> DATA FOR THE TASK:
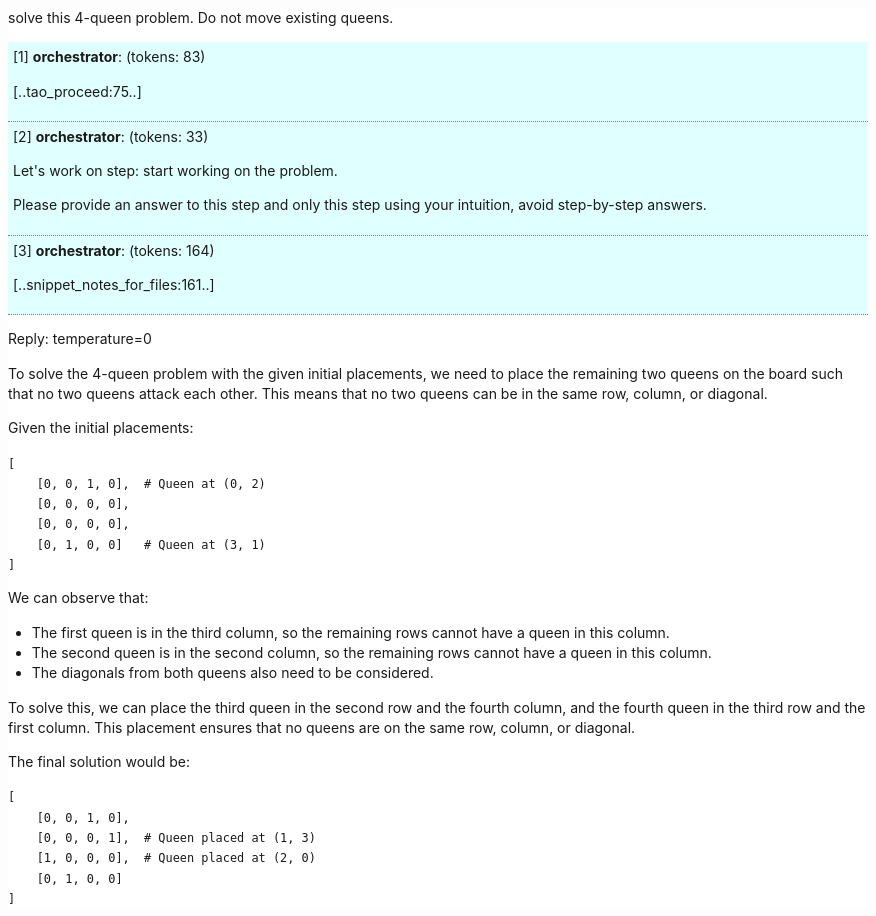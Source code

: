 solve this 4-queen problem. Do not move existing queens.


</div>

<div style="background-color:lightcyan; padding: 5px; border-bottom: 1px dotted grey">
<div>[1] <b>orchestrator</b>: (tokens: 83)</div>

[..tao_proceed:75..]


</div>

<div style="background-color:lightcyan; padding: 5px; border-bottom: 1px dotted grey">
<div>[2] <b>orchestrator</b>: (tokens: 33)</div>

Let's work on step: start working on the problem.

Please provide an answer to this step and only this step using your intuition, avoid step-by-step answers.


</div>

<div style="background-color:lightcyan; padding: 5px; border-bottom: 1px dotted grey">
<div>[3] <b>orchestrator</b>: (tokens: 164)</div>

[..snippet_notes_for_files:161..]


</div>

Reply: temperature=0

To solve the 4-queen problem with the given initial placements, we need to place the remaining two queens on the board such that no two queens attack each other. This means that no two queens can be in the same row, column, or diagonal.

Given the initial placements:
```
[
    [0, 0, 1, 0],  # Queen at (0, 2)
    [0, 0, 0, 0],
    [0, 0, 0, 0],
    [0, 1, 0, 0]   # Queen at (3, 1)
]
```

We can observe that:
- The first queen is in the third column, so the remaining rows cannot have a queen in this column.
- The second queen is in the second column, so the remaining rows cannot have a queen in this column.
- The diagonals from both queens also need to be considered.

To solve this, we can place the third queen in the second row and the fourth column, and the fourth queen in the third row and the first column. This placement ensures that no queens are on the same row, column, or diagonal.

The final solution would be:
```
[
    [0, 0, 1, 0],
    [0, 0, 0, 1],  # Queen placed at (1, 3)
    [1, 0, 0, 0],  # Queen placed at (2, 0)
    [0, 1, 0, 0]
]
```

==

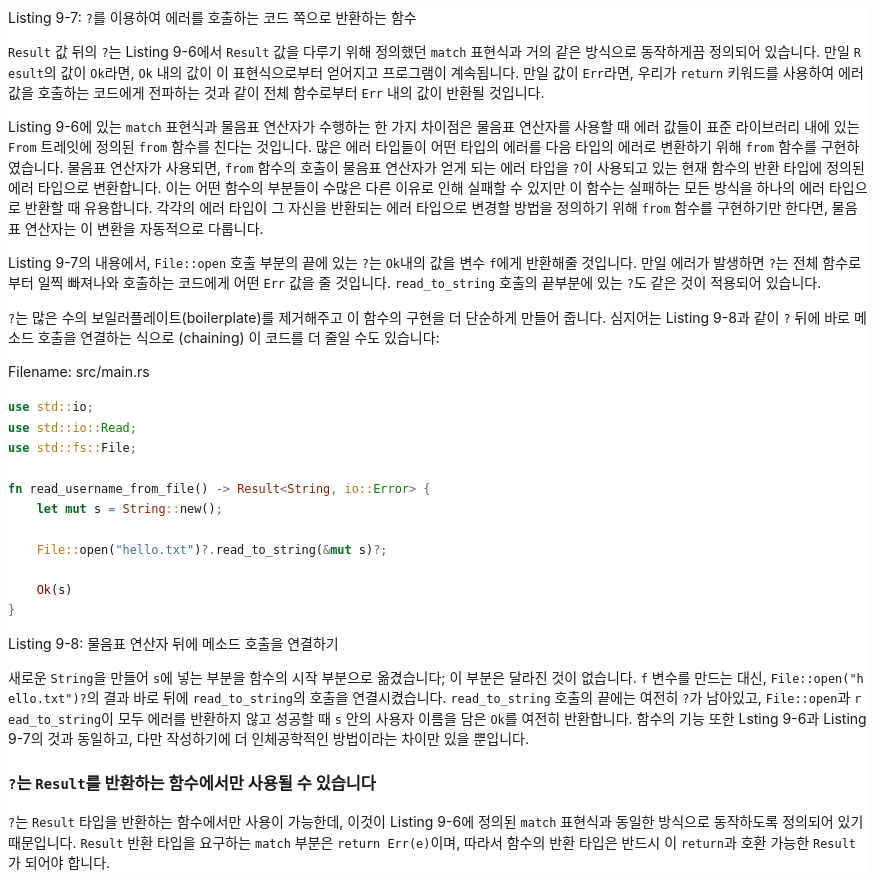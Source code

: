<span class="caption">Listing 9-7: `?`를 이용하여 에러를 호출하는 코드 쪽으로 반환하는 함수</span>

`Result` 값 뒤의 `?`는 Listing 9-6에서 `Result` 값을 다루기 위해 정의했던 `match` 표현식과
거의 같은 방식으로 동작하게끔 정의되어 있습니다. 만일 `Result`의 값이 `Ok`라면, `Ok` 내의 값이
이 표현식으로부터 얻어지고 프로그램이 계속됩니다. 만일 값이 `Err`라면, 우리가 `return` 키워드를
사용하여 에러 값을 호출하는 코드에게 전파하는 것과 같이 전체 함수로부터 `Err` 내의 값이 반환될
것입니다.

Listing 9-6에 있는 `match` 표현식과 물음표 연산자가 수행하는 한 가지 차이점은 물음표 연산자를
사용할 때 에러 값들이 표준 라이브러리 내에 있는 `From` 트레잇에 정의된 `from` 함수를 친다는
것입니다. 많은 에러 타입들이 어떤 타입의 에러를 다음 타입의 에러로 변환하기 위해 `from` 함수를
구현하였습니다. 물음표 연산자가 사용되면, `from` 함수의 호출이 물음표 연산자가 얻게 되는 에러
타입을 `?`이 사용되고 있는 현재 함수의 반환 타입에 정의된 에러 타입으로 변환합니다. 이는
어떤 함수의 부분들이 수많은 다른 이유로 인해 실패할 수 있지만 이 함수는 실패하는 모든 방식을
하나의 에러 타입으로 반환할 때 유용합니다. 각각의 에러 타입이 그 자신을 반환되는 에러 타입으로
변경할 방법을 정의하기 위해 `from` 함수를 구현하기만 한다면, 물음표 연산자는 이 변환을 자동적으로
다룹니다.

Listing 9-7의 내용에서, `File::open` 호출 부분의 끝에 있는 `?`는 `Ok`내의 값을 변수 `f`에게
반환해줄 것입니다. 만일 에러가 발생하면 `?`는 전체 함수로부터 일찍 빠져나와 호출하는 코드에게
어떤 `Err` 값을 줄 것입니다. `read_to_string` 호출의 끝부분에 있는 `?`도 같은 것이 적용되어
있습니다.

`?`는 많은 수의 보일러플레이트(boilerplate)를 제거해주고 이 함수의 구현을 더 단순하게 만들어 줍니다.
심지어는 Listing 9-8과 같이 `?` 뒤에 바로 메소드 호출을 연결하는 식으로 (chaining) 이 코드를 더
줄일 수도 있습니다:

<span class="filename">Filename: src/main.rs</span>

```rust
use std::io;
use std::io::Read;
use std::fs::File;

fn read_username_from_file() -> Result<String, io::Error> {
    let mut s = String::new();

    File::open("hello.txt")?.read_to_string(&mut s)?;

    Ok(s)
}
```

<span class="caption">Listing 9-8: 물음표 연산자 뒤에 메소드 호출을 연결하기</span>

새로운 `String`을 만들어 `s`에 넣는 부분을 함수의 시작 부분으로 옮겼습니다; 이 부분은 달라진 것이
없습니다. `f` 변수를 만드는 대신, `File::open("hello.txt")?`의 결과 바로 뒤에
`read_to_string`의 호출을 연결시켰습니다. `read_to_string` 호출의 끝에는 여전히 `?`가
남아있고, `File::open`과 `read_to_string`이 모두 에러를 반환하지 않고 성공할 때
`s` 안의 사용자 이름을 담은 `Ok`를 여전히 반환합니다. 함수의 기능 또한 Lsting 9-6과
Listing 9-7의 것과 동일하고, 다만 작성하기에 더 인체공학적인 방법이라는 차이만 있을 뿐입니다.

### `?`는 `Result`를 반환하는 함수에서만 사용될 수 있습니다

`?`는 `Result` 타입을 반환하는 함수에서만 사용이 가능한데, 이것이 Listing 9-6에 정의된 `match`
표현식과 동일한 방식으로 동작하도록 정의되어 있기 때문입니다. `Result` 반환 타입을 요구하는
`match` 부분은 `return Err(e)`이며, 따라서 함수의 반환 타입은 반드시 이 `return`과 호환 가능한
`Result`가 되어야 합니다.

> WHAT IS EXPECTED:
The lines to return are those with the string "rows" in them; copy each from the entries above.

> SOLUTION TO THIS PROBLEM:
- The first queen is in the third column, so the remaining rows cannot have a queen in this column.
- The second queen is in the second column, so the remaining rows cannot have a queen in this column.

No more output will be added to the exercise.